Forty hours earlier, the dozen of us who were scheduled to travel with Pence to Israel and Egypt — before that trip was postponed — walked into the vice presidential offices in the Eisenhower Executive Office Building adjacent to the White House. The vice president’s communications director, Jarrod Agen, closed the doors and told reporters that everything he was about to say was strictly off the record, confidential information.
Pence was making a secret visit to Afghanistan the next day, his first as vice president, Agen told us, and we were invited to come along. We could tell only one higher-up at each of our news organizations, and if news of Pence’s visit leaked, the trip would be canceled altogether because of the security risk.
Before then, President Donald Trump, a dozen White House staffers and other key government officials were the only ones looped in on a need-to-know basis once the vice president’s staff began planning the trip in the fall.
The secrecy of Pence’s visit and the reporting restrictions are a testament to how unstable the security situation remains after 16 years of war in Afghanistan.
And then, Pence slipped out of the White House and headed for Joint Base Andrews. We were already waiting aboard when he arrived to make his rounds to say hello. Our phones had been confiscated and we would be off the grid for the next 22 hours. Excuses to our friends, families and colleagues for our sudden absences had already been made.
When the plane landed to refuel at the US air base in Ramstein, Germany, Pence stayed inside the retrofitted Airstream trailer locked in the middle of the plane’s cargo bay — just another C-17 rolling through Ramstein.

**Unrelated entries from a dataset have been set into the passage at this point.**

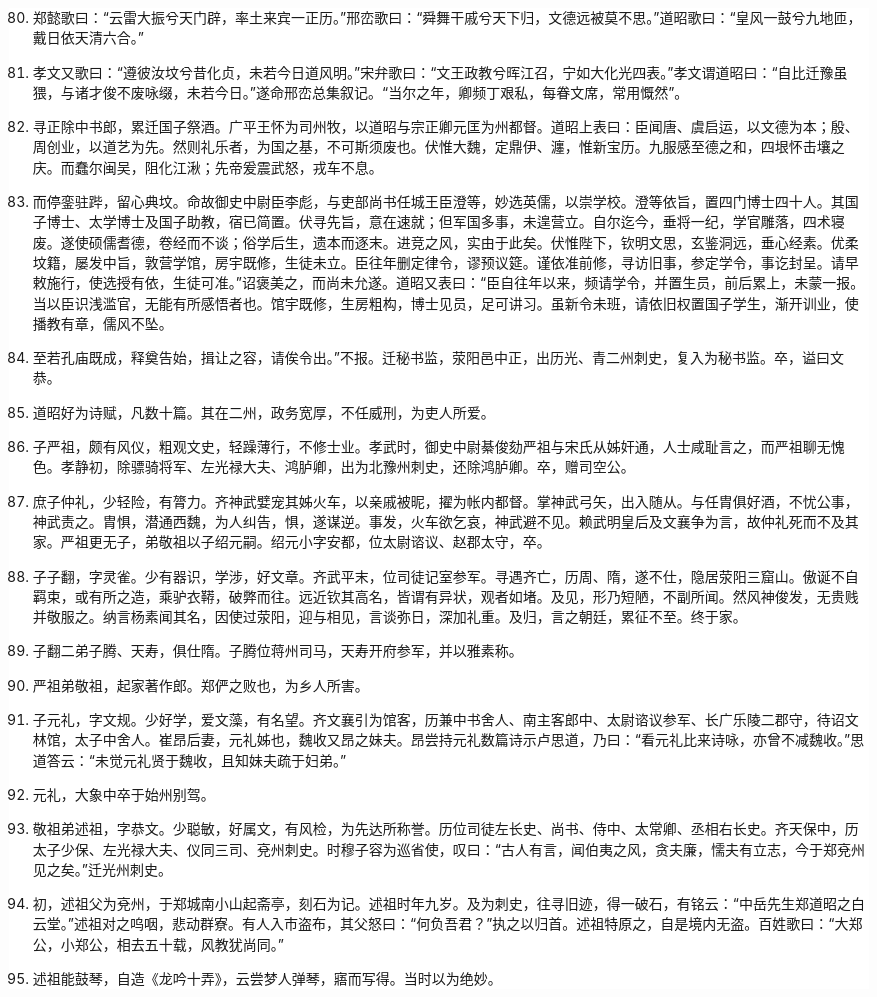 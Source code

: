80. <span id="王慧龙玄孙松年_五世孙劭_郑羲孙述祖_从曾孙道邕_道邕子译译叔祖俨_俨族孙伟-80"></span>
郑懿歌曰：“云雷大振兮天门辟，率土来宾一正历。”邢峦歌曰：“舜舞干戚兮天下归，文德远被莫不思。”道昭歌曰：“皇风一鼓兮九地匝，戴日依天清六合。”

81. <span id="王慧龙玄孙松年_五世孙劭_郑羲孙述祖_从曾孙道邕_道邕子译译叔祖俨_俨族孙伟-81"></span>
孝文又歌曰：“遵彼汝坟兮昔化贞，未若今日道风明。”宋弁歌曰：“文王政教兮晖江召，宁如大化光四表。”孝文谓道昭曰：“自比迁豫虽猥，与诸才俊不废咏缀，未若今日。”遂命邢峦总集叙记。“当尔之年，卿频丁艰私，每眷文席，常用慨然”。

82. <span id="王慧龙玄孙松年_五世孙劭_郑羲孙述祖_从曾孙道邕_道邕子译译叔祖俨_俨族孙伟-82"></span>
寻正除中书郎，累迁国子祭酒。广平王怀为司州牧，以道昭与宗正卿元匡为州都督。道昭上表曰：臣闻唐、虞启运，以文德为本；殷、周创业，以道艺为先。然则礼乐者，为国之基，不可斯须废也。伏惟大魏，定鼎伊、瀍，惟新宝历。九服感至德之和，四垠怀击壤之庆。而蠢尔闽吴，阻化江湫；先帝爰震武怒，戎车不息。

83. <span id="王慧龙玄孙松年_五世孙劭_郑羲孙述祖_从曾孙道邕_道邕子译译叔祖俨_俨族孙伟-83"></span>
而停銮驻跸，留心典坟。命故御史中尉臣李彪，与吏部尚书任城王臣澄等，妙选英儒，以崇学校。澄等依旨，置四门博士四十人。其国子博士、太学博士及国子助教，宿已简置。伏寻先旨，意在速就；但军国多事，未遑营立。自尔迄今，垂将一纪，学官雕落，四术寝废。遂使硕儒耆德，卷经而不谈；俗学后生，遗本而逐末。进竞之风，实由于此矣。伏惟陛下，钦明文思，玄鉴洞远，垂心经素。优柔坟籍，屡发中旨，敦营学馆，房宇既修，生徒未立。臣往年删定律令，谬预议筵。谨依准前修，寻访旧事，参定学令，事讫封呈。请早敕施行，使选授有依，生徒可准。”诏褒美之，而尚未允遂。道昭又表曰：“臣自往年以来，频请学令，并置生员，前后累上，未蒙一报。当以臣识浅滥官，无能有所感悟者也。馆宇既修，生房粗构，博士见员，足可讲习。虽新令未班，请依旧权置国子学生，渐开训业，使播教有章，儒风不坠。

84. <span id="王慧龙玄孙松年_五世孙劭_郑羲孙述祖_从曾孙道邕_道邕子译译叔祖俨_俨族孙伟-84"></span>
至若孔庙既成，释奠告始，揖让之容，请俟令出。”不报。迁秘书监，荥阳邑中正，出历光、青二州刺史，复入为秘书监。卒，谥曰文恭。

85. <span id="王慧龙玄孙松年_五世孙劭_郑羲孙述祖_从曾孙道邕_道邕子译译叔祖俨_俨族孙伟-85"></span>
道昭好为诗赋，凡数十篇。其在二州，政务宽厚，不任威刑，为吏人所爱。

86. <span id="王慧龙玄孙松年_五世孙劭_郑羲孙述祖_从曾孙道邕_道邕子译译叔祖俨_俨族孙伟-86"></span>
子严祖，颇有风仪，粗观文史，轻躁薄行，不修士业。孝武时，御史中尉綦俊劾严祖与宋氏从姊奸通，人士咸耻言之，而严祖聊无愧色。孝静初，除骠骑将军、左光禄大夫、鸿胪卿，出为北豫州刺史，还除鸿胪卿。卒，赠司空公。

87. <span id="王慧龙玄孙松年_五世孙劭_郑羲孙述祖_从曾孙道邕_道邕子译译叔祖俨_俨族孙伟-87"></span>
庶子仲礼，少轻险，有膂力。齐神武嬖宠其姊火车，以亲戚被昵，擢为帐内都督。掌神武弓矢，出入随从。与任胄俱好酒，不忧公事，神武责之。胄惧，潜通西魏，为人纠告，惧，遂谋逆。事发，火车欲乞哀，神武避不见。赖武明皇后及文襄争为言，故仲礼死而不及其家。严祖更无子，弟敬祖以子绍元嗣。绍元小字安都，位太尉谘议、赵郡太守，卒。

88. <span id="王慧龙玄孙松年_五世孙劭_郑羲孙述祖_从曾孙道邕_道邕子译译叔祖俨_俨族孙伟-88"></span>
子子翻，字灵雀。少有器识，学涉，好文章。齐武平末，位司徒记室参军。寻遇齐亡，历周、隋，遂不仕，隐居荥阳三窟山。傲诞不自羁束，或有所之造，乘驴衣鞯，破弊而往。远近钦其高名，皆谓有异状，观者如堵。及见，形乃短陋，不副所闻。然风神俊发，无贵贱并敬服之。纳言杨素闻其名，因使过荥阳，迎与相见，言谈弥日，深加礼重。及归，言之朝廷，累征不至。终于家。

89. <span id="王慧龙玄孙松年_五世孙劭_郑羲孙述祖_从曾孙道邕_道邕子译译叔祖俨_俨族孙伟-89"></span>
子翻二弟子腾、天寿，俱仕隋。子腾位蒋州司马，天寿开府参军，并以雅素称。

90. <span id="王慧龙玄孙松年_五世孙劭_郑羲孙述祖_从曾孙道邕_道邕子译译叔祖俨_俨族孙伟-90"></span>
严祖弟敬祖，起家著作郎。郑俨之败也，为乡人所害。

91. <span id="王慧龙玄孙松年_五世孙劭_郑羲孙述祖_从曾孙道邕_道邕子译译叔祖俨_俨族孙伟-91"></span>
子元礼，字文规。少好学，爱文藻，有名望。齐文襄引为馆客，历兼中书舍人、南主客郎中、太尉谘议参军、长广乐陵二郡守，待诏文林馆，太子中舍人。崔昂后妻，元礼姊也，魏收又昂之妹夫。昂尝持元礼数篇诗示卢思道，乃曰：“看元礼比来诗咏，亦曾不减魏收。”思道答云：“未觉元礼贤于魏收，且知妹夫疏于妇弟。”

92. <span id="王慧龙玄孙松年_五世孙劭_郑羲孙述祖_从曾孙道邕_道邕子译译叔祖俨_俨族孙伟-92"></span>
元礼，大象中卒于始州别驾。

93. <span id="王慧龙玄孙松年_五世孙劭_郑羲孙述祖_从曾孙道邕_道邕子译译叔祖俨_俨族孙伟-93"></span>
敬祖弟述祖，字恭文。少聪敏，好属文，有风检，为先达所称誉。历位司徒左长史、尚书、侍中、太常卿、丞相右长史。齐天保中，历太子少保、左光禄大夫、仪同三司、兗州刺史。时穆子容为巡省使，叹曰：“古人有言，闻伯夷之风，贪夫廉，懦夫有立志，今于郑兗州见之矣。”迁光州刺史。

94. <span id="王慧龙玄孙松年_五世孙劭_郑羲孙述祖_从曾孙道邕_道邕子译译叔祖俨_俨族孙伟-94"></span>
初，述祖父为兗州，于郑城南小山起斋亭，刻石为记。述祖时年九岁。及为刺史，往寻旧迹，得一破石，有铭云：“中岳先生郑道昭之白云堂。”述祖对之呜咽，悲动群寮。有人入市盗布，其父怒曰：“何负吾君？”执之以归首。述祖特原之，自是境内无盗。百姓歌曰：“大郑公，小郑公，相去五十载，风教犹尚同。”

95. <span id="王慧龙玄孙松年_五世孙劭_郑羲孙述祖_从曾孙道邕_道邕子译译叔祖俨_俨族孙伟-95"></span>
述祖能鼓琴，自造《龙吟十弄》，云尝梦人弹琴，寤而写得。当时以为绝妙。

Meanwhile, at Bagram Airfield, most of the several thousand Americans who work on the base still had no idea the vice president was coming to visit them. Those who had been informed a few hours before Pence’s arrival — like the several hundred troops he rallied in a hangar — were under strict orders from the base commander not to share news of the vice president’s presence on the base until he had left.
Unlike most of his meetings with foreign heads of state, Pence would not meet with President Ashraf Ghani during daylight hours. The vice president had arrived at Bagram after nightfall, and darkness was also the only way to take a VIP like Pence on a 25-minute helicopter ride into the heart of Kabul.
Pence was insistent on meeting Ghani at the presidential palace, calling it “very important” to show that level of respect, despite an upsurge of violence in Kabul in recent months. The latest attack had taken place just days earlier and rocket fire had unsuccessfully targeted Secretary of Defense James Mattis’ plane in September hours after he had landed at Kabul’s international airport.
Bagram Airfield personnel outfitted reporters, staff, Secret Service agents and the vice president with bulletproof vests and Kevlar helmets, and we filed into four heavily armed Chinook helicopters with machine gunners peering out the four corners of each long-bodied aircraft.
As the whirr of the helicopters grew louder, deafening even, soldiers equipped with night vision goggles motioned to reporters to shut their laptops. The helicopter cabin would remain pitch black for the rest of the flight, except for a flare our Chinook fired off as we circled through mountains near Kabul. It was unclear if the flare was in response to a specific threat or merely precautionary.
Finally, at 1:45 a.m. local time on Friday (4:15 p.m. Eastern time on Thursday), after six hours in Afghanistan meeting with Afghan officials, getting briefed by US commanders, rallying the troops and answering questions from reporters, the embargo lifted — and the secretive trip became public.
Pence’s stealthy trip to Afghanistan was just the latest such trip by US presidents and vice presidents.
President George W. Bush arrived in Iraq for the first time in 2003 after covertly boarding Air Force One for what was billed even to military personnel on the ground as a maintenance flight. President Barack Obama made his final trip to Bagram Airfield as president in 2014 under the usual secrecy and cover of darkness, though he arrived on Air Force One bearing the presidential seal.
Pence’s stealthy trip wasn’t the only reminder of the instability that still roils Afghanistan. The ongoing insecurity, recent gains by the Taliban, the emergence of ISIS and the preponderance of other terrorist groups are also what led Trump to recommit to Afghanistan in August, indefinitely expanding the US’s military footprint and committing to remain until victory is achieved.
Pence hammered home that message Thursday, touting the gains US forces have made in recent months. But he also made clear the war is not yet over — and so did his visit.